1970-01-01 5 hours ago

>7TB to 15TB platters available from 2031 onward

Isn't 0.1TB a little too low? I'm sure if they only improved this little in 5 years the company would be in big trouble.

  • martinpw 4 hours ago

    From the article:

    these 6.9TB platters are still in development and are not planned to be used for another 5 years.

system2 3 hours ago

What is the theoretical limit of a standard-sized platter? ChatGPT thinks 50 TB max. Some forums say petabytes. Is there a known limit for it? I can't find much on the internet about the maximums.

  • retrac 3 hours ago

    A single iron atom can be a magnetic domain. So a surface coated with single-atom domains, spaced a few atoms apart. I would posit that's close to the 2D limit because of physics.
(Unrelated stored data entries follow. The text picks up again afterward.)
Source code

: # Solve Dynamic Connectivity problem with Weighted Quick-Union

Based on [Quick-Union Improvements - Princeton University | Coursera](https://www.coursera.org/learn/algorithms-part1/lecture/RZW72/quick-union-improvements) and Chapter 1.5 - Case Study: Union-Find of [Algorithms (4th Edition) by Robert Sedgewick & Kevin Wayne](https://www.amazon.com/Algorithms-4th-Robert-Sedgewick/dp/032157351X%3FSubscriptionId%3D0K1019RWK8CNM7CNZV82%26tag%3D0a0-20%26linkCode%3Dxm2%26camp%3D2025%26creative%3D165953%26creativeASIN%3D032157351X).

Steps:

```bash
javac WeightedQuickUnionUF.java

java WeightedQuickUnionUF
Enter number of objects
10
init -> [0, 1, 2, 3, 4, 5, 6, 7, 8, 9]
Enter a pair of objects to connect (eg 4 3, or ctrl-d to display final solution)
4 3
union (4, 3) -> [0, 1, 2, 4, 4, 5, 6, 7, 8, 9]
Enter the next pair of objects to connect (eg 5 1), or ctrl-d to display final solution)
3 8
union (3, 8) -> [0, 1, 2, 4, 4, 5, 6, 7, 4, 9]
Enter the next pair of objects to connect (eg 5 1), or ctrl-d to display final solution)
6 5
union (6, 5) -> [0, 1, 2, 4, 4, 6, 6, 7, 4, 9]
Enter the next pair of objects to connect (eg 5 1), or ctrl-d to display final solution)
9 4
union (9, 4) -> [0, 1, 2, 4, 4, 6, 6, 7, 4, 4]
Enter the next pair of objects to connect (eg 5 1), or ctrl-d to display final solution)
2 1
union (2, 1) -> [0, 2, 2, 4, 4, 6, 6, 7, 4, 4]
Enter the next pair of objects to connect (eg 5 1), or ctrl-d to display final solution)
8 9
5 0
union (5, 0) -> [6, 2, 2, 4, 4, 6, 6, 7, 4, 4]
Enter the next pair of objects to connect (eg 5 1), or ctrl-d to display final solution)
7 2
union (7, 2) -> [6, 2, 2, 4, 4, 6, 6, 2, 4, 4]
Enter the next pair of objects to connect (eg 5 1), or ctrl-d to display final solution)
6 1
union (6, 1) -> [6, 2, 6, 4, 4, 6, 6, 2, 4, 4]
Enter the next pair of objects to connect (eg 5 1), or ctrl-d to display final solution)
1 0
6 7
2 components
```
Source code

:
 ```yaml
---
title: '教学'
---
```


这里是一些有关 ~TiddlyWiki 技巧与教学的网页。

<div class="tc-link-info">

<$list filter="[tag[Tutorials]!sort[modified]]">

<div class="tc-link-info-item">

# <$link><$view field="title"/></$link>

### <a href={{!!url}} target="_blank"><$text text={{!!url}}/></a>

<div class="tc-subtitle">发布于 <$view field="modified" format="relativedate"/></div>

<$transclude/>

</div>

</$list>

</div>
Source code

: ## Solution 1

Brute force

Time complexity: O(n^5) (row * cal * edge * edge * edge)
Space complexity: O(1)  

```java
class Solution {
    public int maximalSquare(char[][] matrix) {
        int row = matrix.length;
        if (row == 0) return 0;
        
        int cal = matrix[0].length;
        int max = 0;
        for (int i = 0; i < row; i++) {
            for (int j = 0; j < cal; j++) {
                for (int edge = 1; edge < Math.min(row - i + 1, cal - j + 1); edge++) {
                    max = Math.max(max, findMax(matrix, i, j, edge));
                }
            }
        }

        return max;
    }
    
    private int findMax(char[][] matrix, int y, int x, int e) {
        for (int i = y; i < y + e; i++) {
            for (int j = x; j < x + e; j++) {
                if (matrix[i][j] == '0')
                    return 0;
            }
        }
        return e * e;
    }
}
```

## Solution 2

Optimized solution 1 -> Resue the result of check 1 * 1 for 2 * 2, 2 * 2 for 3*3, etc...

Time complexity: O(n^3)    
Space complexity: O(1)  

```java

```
They can't be directly next to each other or it's impossible to read or write them.

    So very roughly, about 1 bit per square nanometre. Which unless I'm dropping an order of magnitude (very possible) is about 10 petabits per square centimetre, and with about 300 square centimetres for a 3.5" platter that's 3 exabits or so per side of platter.

    Whether it will ever be possible to actually read or magnetize domains that small without interfering with the neighbouring domains is the question and no one knows. There have been several breakthroughs, like perpendicular recording, that have brought us much closer to the theoretical limit above, than anyone would have thought.

  • londons_explore 3 hours ago

    Practically we are nowhere close to the limit if you can record in 3d not just on the surface as all current drives so.

Razengan 5 hours ago

The perfect number.

The ideal has been achieved. We need go no further.